Column-Steep learning curves – election heat for bonds :Mike Dolan
2024.07.03 02:26
By Mike Dolan
LONDON (Reuters) – Some might wonder why it took so long, but the risk that this year’s key elections exaggerate rather than rein in bloated public debt is finally seeing long-term sovereign bonds rear up.
In a year packed with elections, the past week has marked a critical juncture for polls in the United States and France at least – with Britain’s arguably less controversial election set for Thursday too.
America ultimately has to wait for November, but a dire televised debate for U.S. President Joe Biden last week against Republican challenger Donald Trump has seen betting markets break decisively for the latter after months of equivocation.
Emboldened further by this week’s Supreme Court ruling on Trump’s partial immunity from prosecution, the former President is now clear favorite at bookmakers for the first time to retake the White House.
With Trump’s opinion poll lead widening, most notably in some key marginal states, a range of betting sites now ascribe more than a 60% chance of him winning the Presidency.
Compromised further by speculation about him being replaced on the Democrat ticket, Biden’s odds have widened to 4/1 in many.
So as the second half of 2024 gets underway, financial markets are starting to stake their own bets on Trump’s return – taking on board his pledges to extend 2017’s tax cuts, impose severe import tariffs and slash immigration and what that means for the economy and already precarious public finances.
The first real reactions this week seem clearest in the Treasury market – not only in modest gains in long-term borrowing rates but in a steepening yield curve that saw the still-inverted gap between short-dated debt yields and lower long bond ones at their narrowest in five months.
The curve shift is remarkable given the resumption of disinflation and futures markets that remain priced for 90 basis points of Federal Reserve rate cuts over the coming year.
If long-term yields are rising even as the Fed eases, anxiety about rising bond supply is one of main culprits.

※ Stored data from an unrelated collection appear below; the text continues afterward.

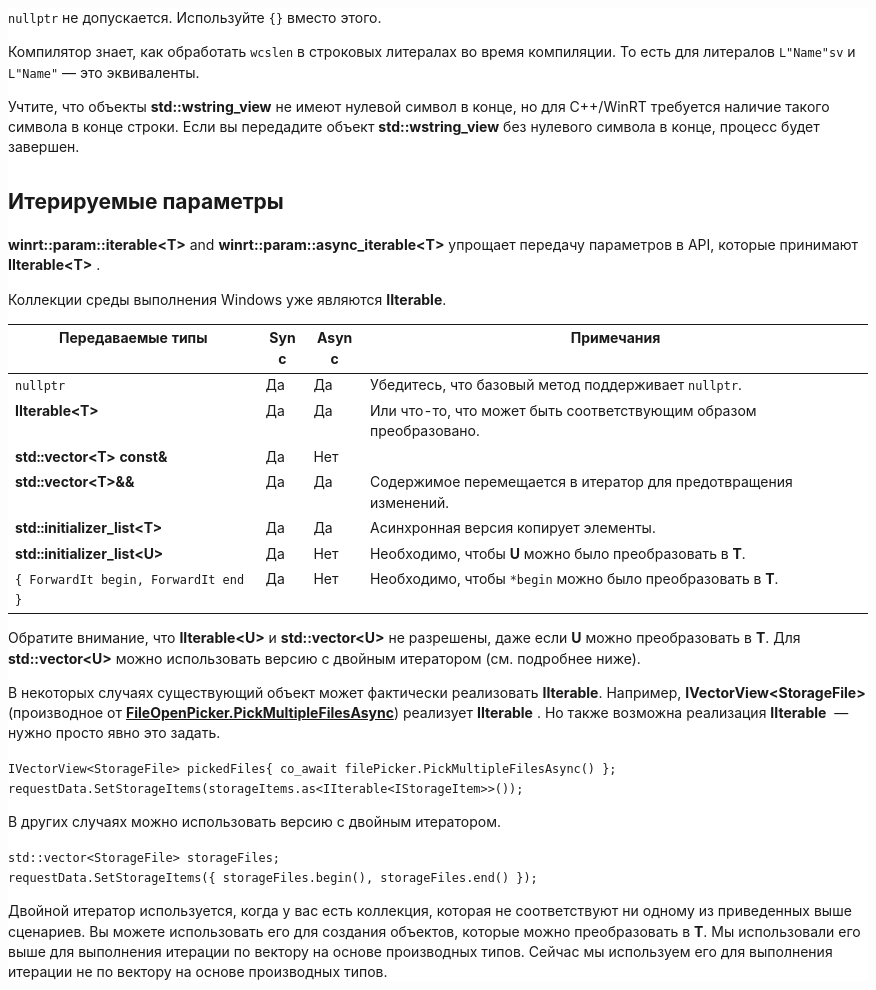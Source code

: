 `nullptr` не допускается. Используйте `{}` вместо этого.

Компилятор знает, как обработать `wcslen` в строковых литералах во время компиляции. То есть для литералов `L"Name"sv` и `L"Name"` — это эквиваленты.

Учтите, что объекты **std::wstring_view** не имеют нулевой символ в конце, но для C++/WinRT требуется наличие такого символа в конце строки. Если вы передадите объект **std::wstring_view** без нулевого символа в конце, процесс будет завершен.

## <a name="iterable-parameters"></a>Итерируемые параметры

**winrt::param::iterable\<T\>** and **winrt::param::async_iterable\<T\>** упрощает передачу параметров в API, которые принимают **IIterable\<T\>** .

Коллекции среды выполнения Windows уже являются **IIterable**.

|Передаваемые типы|Sync|Async|Примечания|
|-|-|-|-|
| `nullptr` | Да | Да | Убедитесь, что базовый метод поддерживает `nullptr`.|
| **IIterable\<T\>** | Да | Да | Или что-то, что может быть соответствующим образом преобразовано.|
| **std::vector\<T\> const&** | Да | Нет ||
| **std::vector\<T\>&&** | Да | Да | Содержимое перемещается в итератор для предотвращения изменений.|
| **std::initializer_list\<T\>** | Да | Да | Асинхронная версия копирует элементы.|
| **std::initializer_list\<U\>** | Да | Нет | Необходимо, чтобы **U** можно было преобразовать в **T**.|
| `{ ForwardIt begin, ForwardIt end }` | Да | Нет | Необходимо, чтобы `*begin` можно было преобразовать в **T**.|

Обратите внимание, что **IIterable\<U\>** и **std::vector\<U\>** не разрешены, даже если **U** можно преобразовать в **T**. Для **std::vector\<U\>** можно использовать версию с двойным итератором (см. подробнее ниже).

В некоторых случаях существующий объект может фактически реализовать **IIterable**. Например, **IVectorView\<StorageFile\>** (производное от [**FileOpenPicker.PickMultipleFilesAsync**](/uwp/api/windows.storage.pickers.fileopenpicker.pickmultiplefilesasync)) реализует **IIterable<StorageFile>** . Но также возможна реализация **IIterable<IStorageItem>**  — нужно просто явно это задать.

```cppwinrt
IVectorView<StorageFile> pickedFiles{ co_await filePicker.PickMultipleFilesAsync() };
requestData.SetStorageItems(storageItems.as<IIterable<IStorageItem>>());
```

В других случаях можно использовать версию с двойным итератором.

```cppwinrt
std::vector<StorageFile> storageFiles;
requestData.SetStorageItems({ storageFiles.begin(), storageFiles.end() });
```

Двойной итератор используется, когда у вас есть коллекция, которая не соответствуют ни одному из приведенных выше сценариев. Вы можете использовать его для создания объектов, которые можно преобразовать в **T**. Мы использовали его выше для выполнения итерации по вектору на основе производных типов. Сейчас мы используем его для выполнения итерации не по вектору на основе производных типов.
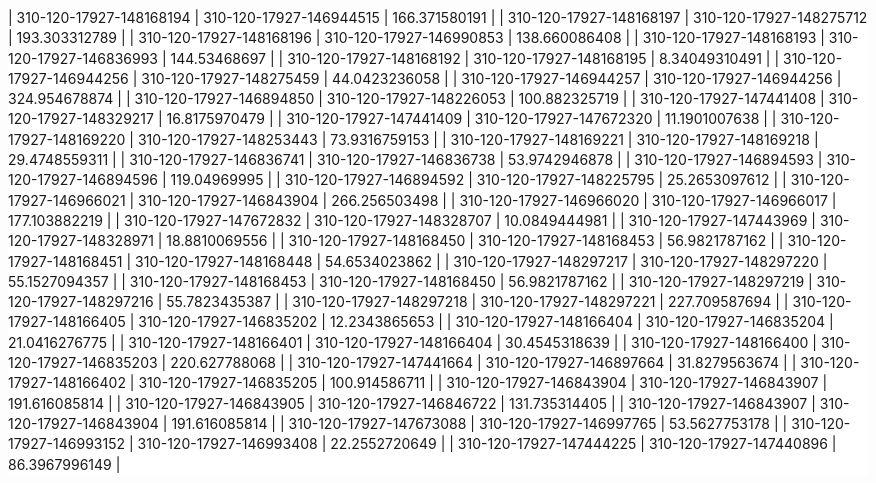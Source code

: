 | 310-120-17927-148168194 | 310-120-17927-146944515 | 166.371580191 |
| 310-120-17927-148168197 | 310-120-17927-148275712 | 193.303312789 |
| 310-120-17927-148168196 | 310-120-17927-146990853 | 138.660086408 |
| 310-120-17927-148168193 | 310-120-17927-146836993 | 144.53468697 |
| 310-120-17927-148168192 | 310-120-17927-148168195 | 8.34049310491 |
| 310-120-17927-146944256 | 310-120-17927-148275459 | 44.0423236058 |
| 310-120-17927-146944257 | 310-120-17927-146944256 | 324.954678874 |
| 310-120-17927-146894850 | 310-120-17927-148226053 | 100.882325719 |
| 310-120-17927-147441408 | 310-120-17927-148329217 | 16.8175970479 |
| 310-120-17927-147441409 | 310-120-17927-147672320 | 11.1901007638 |
| 310-120-17927-148169220 | 310-120-17927-148253443 | 73.9316759153 |
| 310-120-17927-148169221 | 310-120-17927-148169218 | 29.4748559311 |
| 310-120-17927-146836741 | 310-120-17927-146836738 | 53.9742946878 |
| 310-120-17927-146894593 | 310-120-17927-146894596 | 119.04969995 |
| 310-120-17927-146894592 | 310-120-17927-148225795 | 25.2653097612 |
| 310-120-17927-146966021 | 310-120-17927-146843904 | 266.256503498 |
| 310-120-17927-146966020 | 310-120-17927-146966017 | 177.103882219 |
| 310-120-17927-147672832 | 310-120-17927-148328707 | 10.0849444981 |
| 310-120-17927-147443969 | 310-120-17927-148328971 | 18.8810069556 |
| 310-120-17927-148168450 | 310-120-17927-148168453 | 56.9821787162 |
| 310-120-17927-148168451 | 310-120-17927-148168448 | 54.6534023862 |
| 310-120-17927-148297217 | 310-120-17927-148297220 | 55.1527094357 |
| 310-120-17927-148168453 | 310-120-17927-148168450 | 56.9821787162 |
| 310-120-17927-148297219 | 310-120-17927-148297216 | 55.7823435387 |
| 310-120-17927-148297218 | 310-120-17927-148297221 | 227.709587694 |
| 310-120-17927-148166405 | 310-120-17927-146835202 | 12.2343865653 |
| 310-120-17927-148166404 | 310-120-17927-146835204 | 21.0416276775 |
| 310-120-17927-148166401 | 310-120-17927-148166404 | 30.4545318639 |
| 310-120-17927-148166400 | 310-120-17927-146835203 | 220.627788068 |
| 310-120-17927-147441664 | 310-120-17927-146897664 | 31.8279563674 |
| 310-120-17927-148166402 | 310-120-17927-146835205 | 100.914586711 |
| 310-120-17927-146843904 | 310-120-17927-146843907 | 191.616085814 |
| 310-120-17927-146843905 | 310-120-17927-146846722 | 131.735314405 |
| 310-120-17927-146843907 | 310-120-17927-146843904 | 191.616085814 |
| 310-120-17927-147673088 | 310-120-17927-146997765 | 53.5627753178 |
| 310-120-17927-146993152 | 310-120-17927-146993408 | 22.2552720649 |
| 310-120-17927-147444225 | 310-120-17927-147440896 | 86.3967996149 |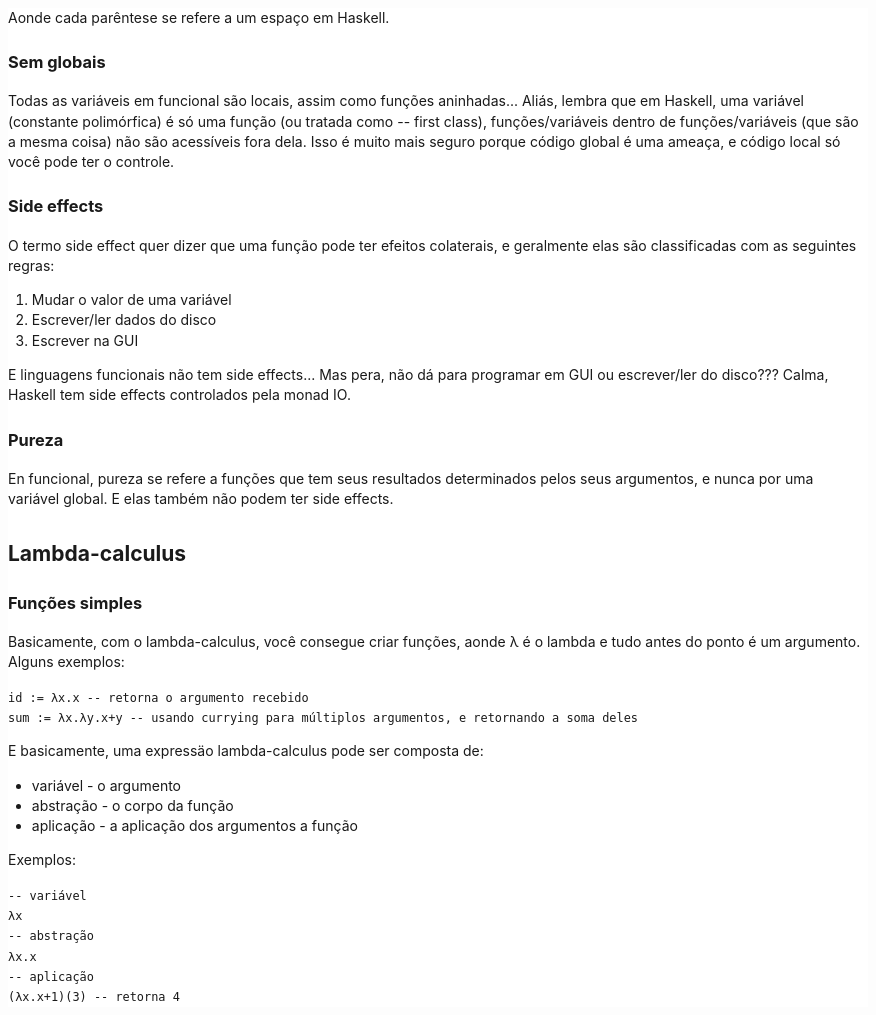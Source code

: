 Aonde cada parêntese se refere a um espaço em Haskell.

### Sem globais

Todas as variáveis em funcional são locais, assim como funções aninhadas... Aliás, lembra que em Haskell, uma variável (constante polimórfica) é só uma função (ou tratada como -- first class), funções/variáveis dentro de funções/variáveis (que são a mesma coisa) não são acessíveis fora dela. Isso é muito mais seguro porque código global é uma ameaça, e código local só você pode ter o controle.

### Side effects

O termo side effect quer dizer que uma função pode ter efeitos colaterais, e geralmente elas são classificadas com as seguintes regras:

1. Mudar o valor de uma variável
2. Escrever/ler dados do disco
3. Escrever na GUI

E linguagens funcionais não tem side effects... Mas pera, não dá para programar em GUI ou escrever/ler do disco??? Calma, Haskell tem side effects controlados pela monad IO.

### Pureza

En funcional, pureza se refere a funções que tem seus resultados determinados pelos seus argumentos, e nunca por uma variável global. E elas também não podem ter side effects.

## Lambda-calculus


### Funções simples

Basicamente, com o lambda-calculus, você consegue criar funções, aonde λ é o lambda e tudo antes do ponto é um argumento. Alguns exemplos:

```
id := λx.x -- retorna o argumento recebido
sum := λx.λy.x+y -- usando currying para múltiplos argumentos, e retornando a soma deles
```

E basicamente, uma expressäo lambda-calculus pode ser composta de:

- variável - o argumento
- abstração - o corpo da função
- aplicação - a aplicação dos argumentos a função

Exemplos:

```
-- variável
λx
-- abstração
λx.x
-- aplicação
(λx.x+1)(3) -- retorna 4
```
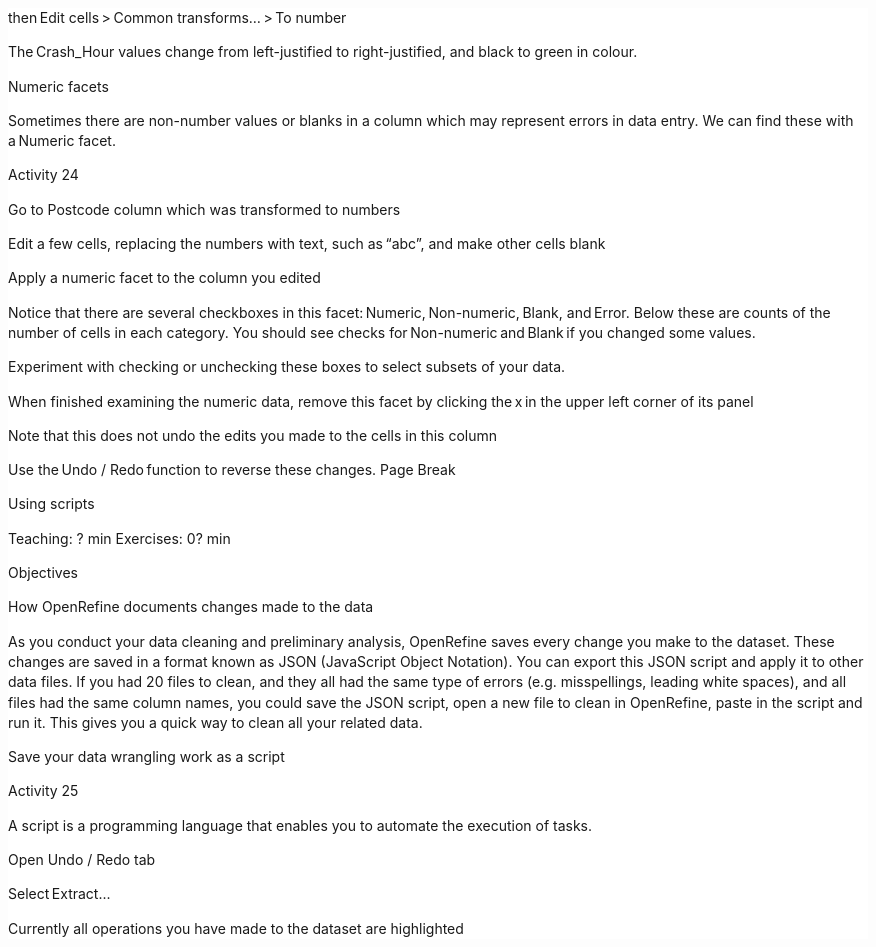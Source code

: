 then Edit cells > Common transforms… > To number

The Crash_Hour values change from left-justified to right-justified, and black to green in colour.



Numeric facets

Sometimes there are non-number values or blanks in a column which may represent errors in data entry. We can find these with a Numeric facet.

Activity 24

Go to Postcode column which was transformed to numbers

Edit a few cells, replacing the numbers with text, such as “abc”, and make other cells blank

Apply a numeric facet to the column you edited

Notice that there are several checkboxes in this facet: Numeric, Non-numeric, Blank, and Error. Below these are counts of the number of cells in each category. You should see checks for Non-numeric and Blank if you changed some values.

Experiment with checking or unchecking these boxes to select subsets of your data.

When finished examining the numeric data, remove this facet by clicking the x in the upper left corner of its panel

Note that this does not undo the edits you made to the cells in this column

Use the Undo / Redo function to reverse these changes.
Page Break


Using scripts

Teaching: ? min
Exercises: 0? min

Objectives



How OpenRefine documents changes made to the data

As you conduct your data cleaning and preliminary analysis, OpenRefine saves every change you make to the dataset. These changes are saved in a format known as JSON (JavaScript Object Notation). You can export this JSON script and apply it to other data files. If you had 20 files to clean, and they all had the same type of errors (e.g. misspellings, leading white spaces), and all files had the same column names, you could save the JSON script, open a new file to clean in OpenRefine, paste in the script and run it. This gives you a quick way to clean all your related data.

Save your data wrangling work as a script

Activity 25

A script is a programming language that enables you to automate the execution of tasks.

Open Undo / Redo tab

Select Extract...

Currently all operations you have made to the dataset are highlighted
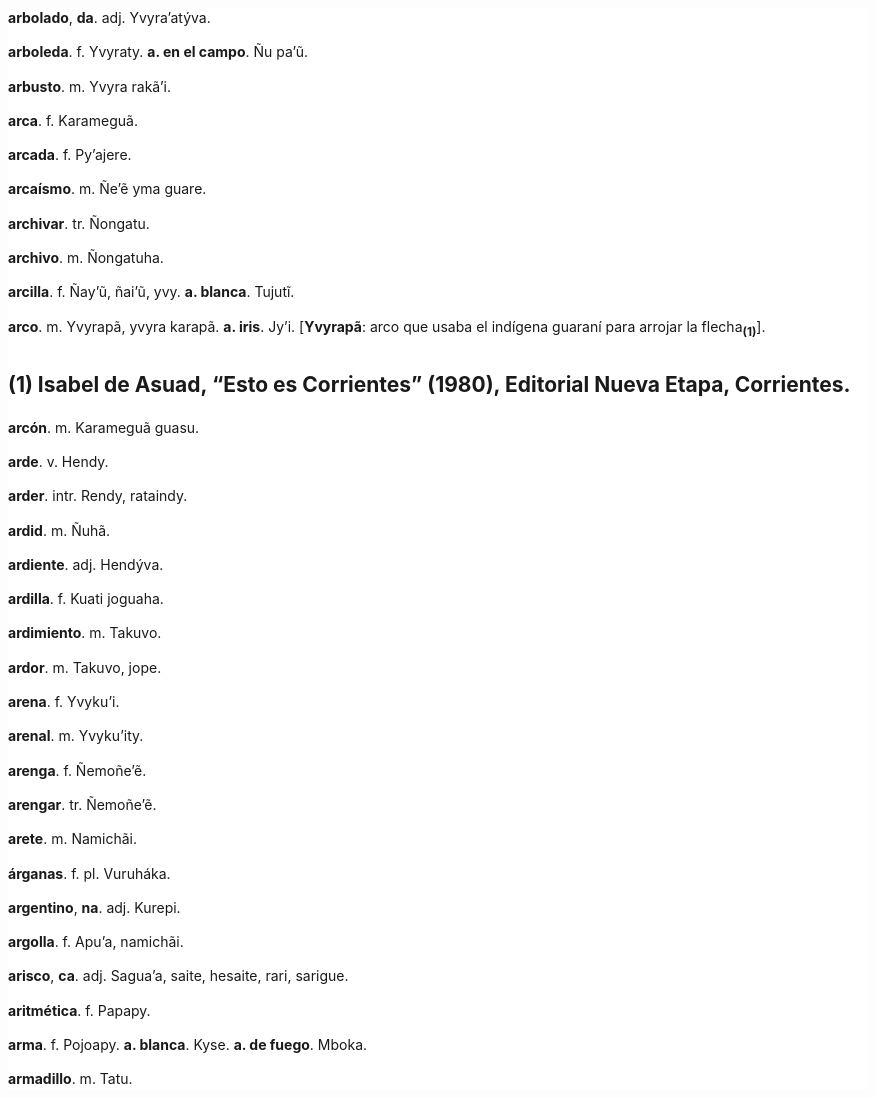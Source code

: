 **arbolado**, **da**. adj. Yvyra’atýva.

**arboleda**. f. Yvyraty. **a. en el campo**. Ñu pa’ũ.

**arbusto**. m. Yvyra rakã’i.

**arca**. f. Karameguã.

**arcada**. f. Py’ajere.

**arcaísmo**. m. Ñe’ẽ yma guare.

**archivar**. tr. Ñongatu.

**archivo**. m. Ñongatuha.

**arcilla**. f. Ñay’ũ, ñai’ũ, yvy. **a. blanca**. Tujutĩ.

**arco**. m. Yvyrapã, yvyra karapã. **a. iris**. Jy’i. \[**Yvyrapã**: arco que usaba el indígena guaraní para arrojar la flecha<sub><strong>(1)</strong></sub>\].

## **(1) Isabel de Asuad, “Esto es Corrientes” (1980), Editorial Nueva Etapa, Corrientes.**

**arcón**. m. Karameguã guasu.

**arde**. v. Hendy.

**arder**. intr. Rendy, rataindy.

**ardid**. m. Ñuhã.

**ardiente**. adj. Hendýva.

**ardilla**. f. Kuati joguaha.

**ardimiento**. m. Takuvo.

**ardor**. m. Takuvo, jope.

**arena**. f. Yvyku’i.

**arenal**. m. Yvyku’ity.

**arenga**. f. Ñemoñe’ẽ.

**arengar**. tr. Ñemoñe’ẽ.

**arete**. m. Namichãi.

**árganas**. f. pl. Vuruháka.

**argentino**, **na**. adj. Kurepi.

**argolla**. f. Apu’a, namichãi.

**arisco**, **ca**. adj. Sagua’a, saite, hesaite, rari, sarigue.

**aritmética**. f. Papapy.

**arma**. f. Pojoapy. **a. blanca**. Kyse. **a. de fuego**. Mboka.

**armadillo**. m. Tatu.
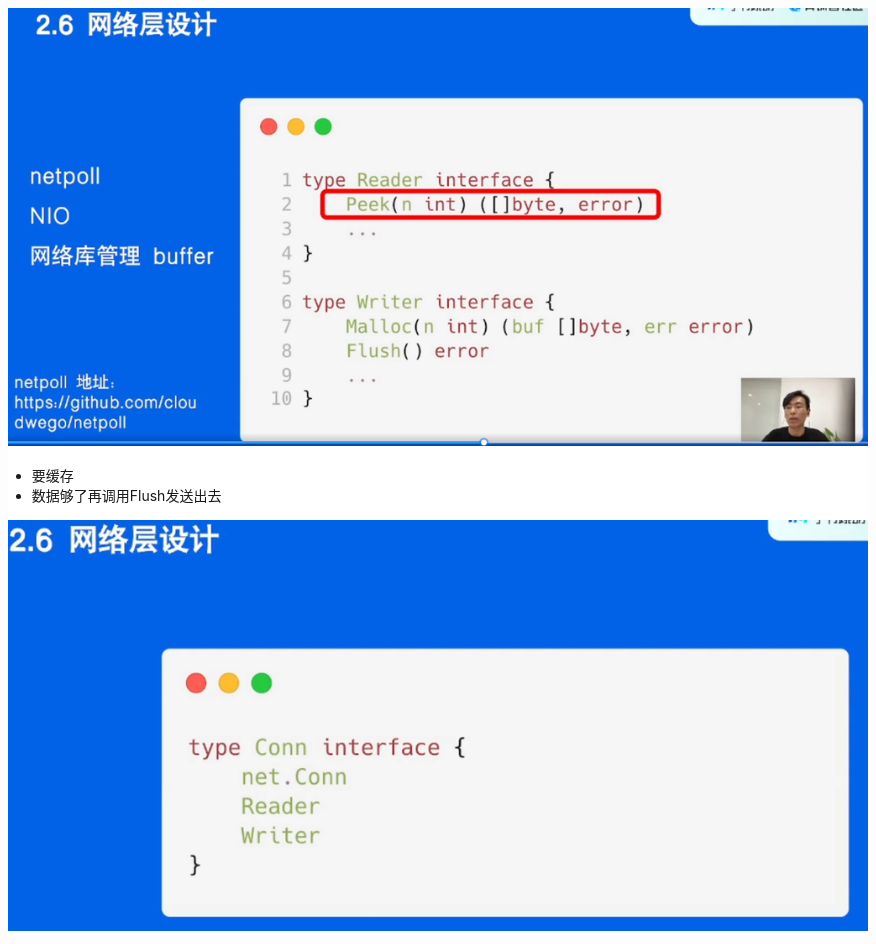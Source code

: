 ![image-20220528132818544](HTTP框架修炼之道.assets/image-20220528132818544.png)

- 要缓存
- 数据够了再调用Flush发送出去

![image-20220528133004237](HTTP框架修炼之道.assets/image-20220528133004237.png)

Morgan Stanley, for one, thinks the klaxon on a Trump presidency – either in conjunction with a Democrat-led Congress or with a clean sweep for Republicans – has now sounded loudly.
And they see “curve steepeners” as logical fixed income trade to express that view.
“Markets may no longer go totally undecided into the November election,” the U.S. investment bank told clients this week. “The sharp shift of probabilities towards a President Trump presidency is a unique catalyst that makes curve steepeners attractive.”
The argument they posit is that in either a gridlock scenario or a clean sweep for the Republicans, the curve could steepen either way. That would involve either a so-called “bull steepening”, where all yields fall but by a larger amount at the short end, or “twist steepening”, where long rates climb even if short rates fell.
Even if Trump were constrained on fiscal policy, White House control of his radical plans to curb immigration and start deportations while ratcheting up trade tariffs worldwide could damage growth to a degree that actually ups Fed easing chances.
On the other hand, the fiscal implications of a tax-cutting clean sweep in Congress on top of already worrisome public deficits and debt piles would just put upward pressure on long-term bond market premia.
FISCAL CASSANDRAS
To be sure, a record two-year inversion of the 2-to-10 year curve – whose traditional signal on recession ahead seems to have been bamboozled in this cycle so far – has shown remarkably little disturbance to date in those long-term risk premia.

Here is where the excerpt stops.